In what looks like a desperate circulation-driven move very early in her tenure as Newsweek editor-in-chief, Tina Brown found herself on the firing line for placing a photoshopped image of Princess Diana on the July 4 cover of Newsweek. She defended her actions: "I wanted to make her a time traveler," she said on MSNBC's Morning Joe.
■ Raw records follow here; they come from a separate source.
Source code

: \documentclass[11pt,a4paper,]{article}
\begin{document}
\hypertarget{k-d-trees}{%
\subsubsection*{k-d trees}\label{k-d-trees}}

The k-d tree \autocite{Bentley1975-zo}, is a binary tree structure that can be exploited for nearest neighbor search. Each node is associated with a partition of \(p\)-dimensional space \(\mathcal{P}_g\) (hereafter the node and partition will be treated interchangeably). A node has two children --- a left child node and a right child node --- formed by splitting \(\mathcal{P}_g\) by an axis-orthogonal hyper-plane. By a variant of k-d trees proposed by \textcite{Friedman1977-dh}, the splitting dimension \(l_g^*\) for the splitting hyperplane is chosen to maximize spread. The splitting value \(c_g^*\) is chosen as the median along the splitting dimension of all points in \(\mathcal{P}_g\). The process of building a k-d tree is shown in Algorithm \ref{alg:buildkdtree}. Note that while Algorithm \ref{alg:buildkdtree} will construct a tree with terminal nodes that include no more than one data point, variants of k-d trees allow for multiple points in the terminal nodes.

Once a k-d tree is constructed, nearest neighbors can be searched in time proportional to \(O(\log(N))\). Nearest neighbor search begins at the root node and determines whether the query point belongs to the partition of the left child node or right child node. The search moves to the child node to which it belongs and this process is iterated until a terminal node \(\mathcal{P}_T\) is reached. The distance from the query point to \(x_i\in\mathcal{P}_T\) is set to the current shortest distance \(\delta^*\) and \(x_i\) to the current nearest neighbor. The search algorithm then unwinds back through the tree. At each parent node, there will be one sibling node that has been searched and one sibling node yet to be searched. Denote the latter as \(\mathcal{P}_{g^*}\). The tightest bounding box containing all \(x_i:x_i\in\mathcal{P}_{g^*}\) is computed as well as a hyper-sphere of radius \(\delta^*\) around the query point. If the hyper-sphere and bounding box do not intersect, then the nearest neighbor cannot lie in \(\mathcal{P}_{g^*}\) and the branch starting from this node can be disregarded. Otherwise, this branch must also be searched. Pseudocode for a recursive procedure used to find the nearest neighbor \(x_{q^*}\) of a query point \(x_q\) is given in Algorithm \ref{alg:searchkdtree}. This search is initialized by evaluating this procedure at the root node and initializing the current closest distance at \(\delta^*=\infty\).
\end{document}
Well, she got attention, but it may not have been what the editor-in-chief of both Newsweek and The Daily Beast (and author of the 2007 NYT bestseller The Diana Chronicles) was bargaining for when she wrote the cover story that imagines what the Princess of Wales' life might be like if she had lived. Newsweek even created a spurious Facebook page for the People’s Princess. Brown's article is doting and sycophantic, and far from the dry newsy Newsweek's signature style. But someone has to breath life into the dying weekly. You can argue that vociferously negative media reaction--the Atlantic Wire’s Adam Clark Estes called the cover story“creepy"--is better than no readers at all.